In Domb’s telling, his securitization proposal differs from the Rendell-era scheme because back then the city actually sold the liens to third parties. Under his proposal they would be placed into a trust—so the city still owns the liens—but then the ability to service the liens would be sold to a third party.
Domb argued that in his formulation, the city would enjoy far more control. Domb also said that the kind of liens that go into the trust could be screened, allowing, for example, properties owned by senior citizens or properties intended for the Land Bank to be withheld. What’s more, vacant property is usually the least redeemable type of lien so there wouldn’t even be a temptation to put them into the trust. hey would just be earmarked for the Land Bank instead..
Despite Domb’s assurances, other council members remain leery. Quiñones-Sanchez wrote to the mayor asking that properties in her district be left out of such a proposal. Others representatives also said they are still undecided about Domb’s plan. Councilwoman Cindy Bass’s office, whose district includes many of the properties obstructed by the Rendell-era tax lien sale, said she “understands there are concerns” and that she is still making up her mind.
Mayor Jim Kenney’s, for his part, is playing his hand close to the vest.
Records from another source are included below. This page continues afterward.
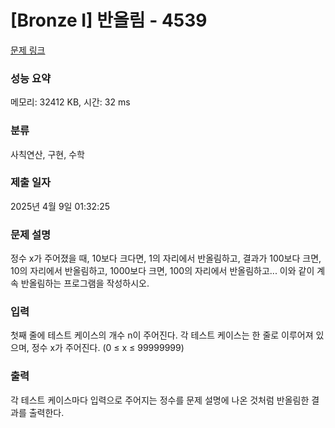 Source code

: # [Bronze I] 반올림 - 4539 

[문제 링크](https://www.acmicpc.net/problem/4539) 

### 성능 요약

메모리: 32412 KB, 시간: 32 ms

### 분류

사칙연산, 구현, 수학

### 제출 일자

2025년 4월 9일 01:32:25

### 문제 설명

<p>정수 x가 주어졌을 때, 10보다 크다면, 1의 자리에서 반올림하고, 결과가 100보다 크면, 10의 자리에서 반올림하고, 1000보다 크면, 100의 자리에서 반올림하고... 이와 같이 계속 반올림하는 프로그램을 작성하시오.</p>

### 입력 

 <p>첫째 줄에 테스트 케이스의 개수 n이 주어진다. 각 테스트 케이스는 한 줄로 이루어져 있으며, 정수 x가 주어진다. (0 ≤ x ≤ 99999999)</p>

### 출력 

 <p>각 테스트 케이스마다 입력으로 주어지는 정수를 문제 설명에 나온 것처럼 반올림한 결과를 출력한다.</p>

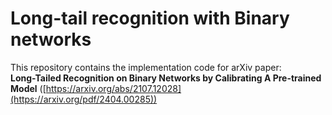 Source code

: # Long-tail recognition with Binary networks
This repository contains the implementation code for arXiv paper:  
**Long-Tailed Recognition on Binary Networks by Calibrating A Pre-trained Model** ([https://arxiv.org/abs/2107.12028](https://arxiv.org/pdf/2404.00285))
The mayoral administration said that securitization is among the options presented in the nine RFPs, but that nothing will be done to imperil future Land Bank acquisitions.
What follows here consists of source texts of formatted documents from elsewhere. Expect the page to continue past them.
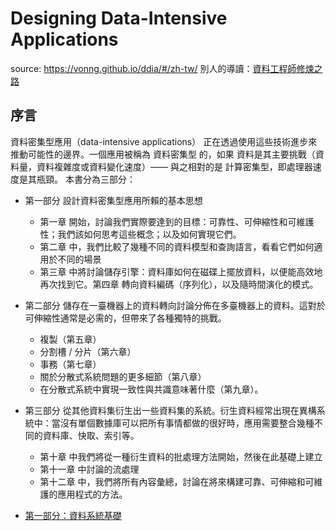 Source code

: # Designing Data-Intensive Applications

source: https://vonng.github.io/ddia/#/zh-tw/
別人的導讀：[資料工程師修煉之路](https://ithelp.ithome.com.tw/users/20130395/ironman/3602)

## 序言
資料密集型應用（data-intensive applications） 正在透過使用這些技術進步來推動可能性的邊界。一個應用被稱為 資料密集型 的，如果 資料是其主要挑戰（資料量，資料複雜度或資料變化速度）—— 與之相對的是 計算密集型，即處理器速度是其瓶頸。
本書分為三部分：

- 第一部分 設計資料密集型應用所賴的基本思想
    - 第一章 開始，討論我們實際要達到的目標：可靠性、可伸縮性和可維護性；我們該如何思考這些概念；以及如何實現它們。
    - 第二章 中，我們比較了幾種不同的資料模型和查詢語言，看看它們如何適用於不同的場景
    - 第三章 中將討論儲存引擎：資料庫如何在磁碟上擺放資料，以便能高效地再次找到它。第四章 轉向資料編碼（序列化），以及隨時間演化的模式。
- 第二部分 儲存在一臺機器上的資料轉向討論分佈在多臺機器上的資料。這對於可伸縮性通常是必需的，但帶來了各種獨特的挑戰。
    - 複製（第五章）
    - 分割槽 / 分片（第六章）
    - 事務（第七章）
    - 關於分散式系統問題的更多細節（第八章）
    - 在分散式系統中實現一致性與共識意味著什麼（第九章）。
- 第三部分 從其他資料集衍生出一些資料集的系統。衍生資料經常出現在異構系統中：當沒有單個數據庫可以把所有事情都做的很好時，應用需要整合幾種不同的資料庫、快取、索引等。
    - 第十章 中我們將從一種衍生資料的批處理方法開始，然後在此基礎上建立
    - 第十一章 中討論的流處理
    - 第十二章 中，我們將所有內容彙總，討論在將來構建可靠、可伸縮和可維護的應用程式的方法。

- [第一部分：資料系統基礎](第一部分：資料系統基礎/第一部分：資料系統基礎.md)



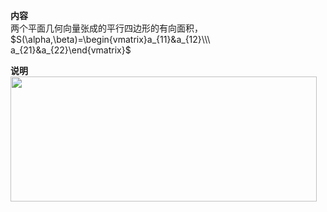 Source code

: **内容**  
两个平面几何向量张成的平行四边形的有向面积， $S(\alpha,\beta)=\begin{vmatrix}a_{11}&a_{12}\\\ a_{21}&a_{22}\end{vmatrix}$  
  
**说明**  
<img src="E:\Math\work_space\math\098 resources\二阶行列式定义-几何版.png" width="490px" height="200px" align="left"/>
“The Revenue Department will not proceed with tax lien sales or any other enforcement that would hinder acquisitions by the Land Bank on eligible properties that the Bank seeks to acquire,” wrote mayoral spokesman Mike Dunn in an email to PlanPhilly.
But Domb remains totally convinced that securitization is the answer. He said the city’s tax collection rate is almost 92 percent and this could boost it up three points, netting the city perhaps as much as $100 million initially and then bringing in another $25 million or more annually. He said that of the small sliver of the Philadelphia property owners who don’t pay taxes, a majority are commercial or investment property owners, and 10 percent of them don’t even live in the city.
And if the rest of council still doesn’t seem thrilled by the idea, he’s still got a few weeks to convince them.
“We recognize that records may not be totally accurate and revenue isn’t going after it in an organized fashion. We get all that,” he said. “The difference is that this method puts the City of Philadelphia in control. This method cleans all that up. This method is the answer.”